--- Task goal ---
Return, exactly as written, all lines from the line containing "- 导出标准VCF格式文件，可直接导入到大多数设备的通讯录中" to the end of the entries below, with both ends included.

--- Data excerpts ---

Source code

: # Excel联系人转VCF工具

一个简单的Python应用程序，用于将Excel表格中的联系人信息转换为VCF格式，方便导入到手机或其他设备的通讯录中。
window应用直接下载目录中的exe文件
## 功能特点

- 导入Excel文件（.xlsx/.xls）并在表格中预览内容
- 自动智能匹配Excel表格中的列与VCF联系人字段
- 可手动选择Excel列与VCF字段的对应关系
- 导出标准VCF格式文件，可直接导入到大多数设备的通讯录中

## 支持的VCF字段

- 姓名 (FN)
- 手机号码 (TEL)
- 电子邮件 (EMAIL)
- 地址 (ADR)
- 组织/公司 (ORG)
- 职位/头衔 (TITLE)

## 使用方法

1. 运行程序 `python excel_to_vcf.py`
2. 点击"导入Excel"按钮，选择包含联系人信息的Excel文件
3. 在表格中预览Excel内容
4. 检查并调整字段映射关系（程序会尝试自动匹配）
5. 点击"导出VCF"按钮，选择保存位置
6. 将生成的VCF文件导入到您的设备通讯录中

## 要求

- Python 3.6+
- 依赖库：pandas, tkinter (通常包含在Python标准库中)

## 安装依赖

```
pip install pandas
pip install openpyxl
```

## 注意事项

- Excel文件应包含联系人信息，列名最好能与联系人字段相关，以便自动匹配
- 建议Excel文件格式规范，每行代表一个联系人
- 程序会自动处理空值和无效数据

--- Solution to this problem ---
- 导出标准VCF格式文件，可直接导入到大多数设备的通讯录中

## 支持的VCF字段

- 姓名 (FN)
- 手机号码 (TEL)
- 电子邮件 (EMAIL)
- 地址 (ADR)
- 组织/公司 (ORG)
- 职位/头衔 (TITLE)

## 使用方法

1. 运行程序 `python excel_to_vcf.py`
2. 点击"导入Excel"按钮，选择包含联系人信息的Excel文件
3. 在表格中预览Excel内容
4. 检查并调整字段映射关系（程序会尝试自动匹配）
5. 点击"导出VCF"按钮，选择保存位置
6. 将生成的VCF文件导入到您的设备通讯录中

## 要求

- Python 3.6+
- 依赖库：pandas, tkinter (通常包含在Python标准库中)

## 安装依赖

```
pip install pandas
pip install openpyxl
```

## 注意事项

- Excel文件应包含联系人信息，列名最好能与联系人字段相关，以便自动匹配
- 建议Excel文件格式规范，每行代表一个联系人
- 程序会自动处理空值和无效数据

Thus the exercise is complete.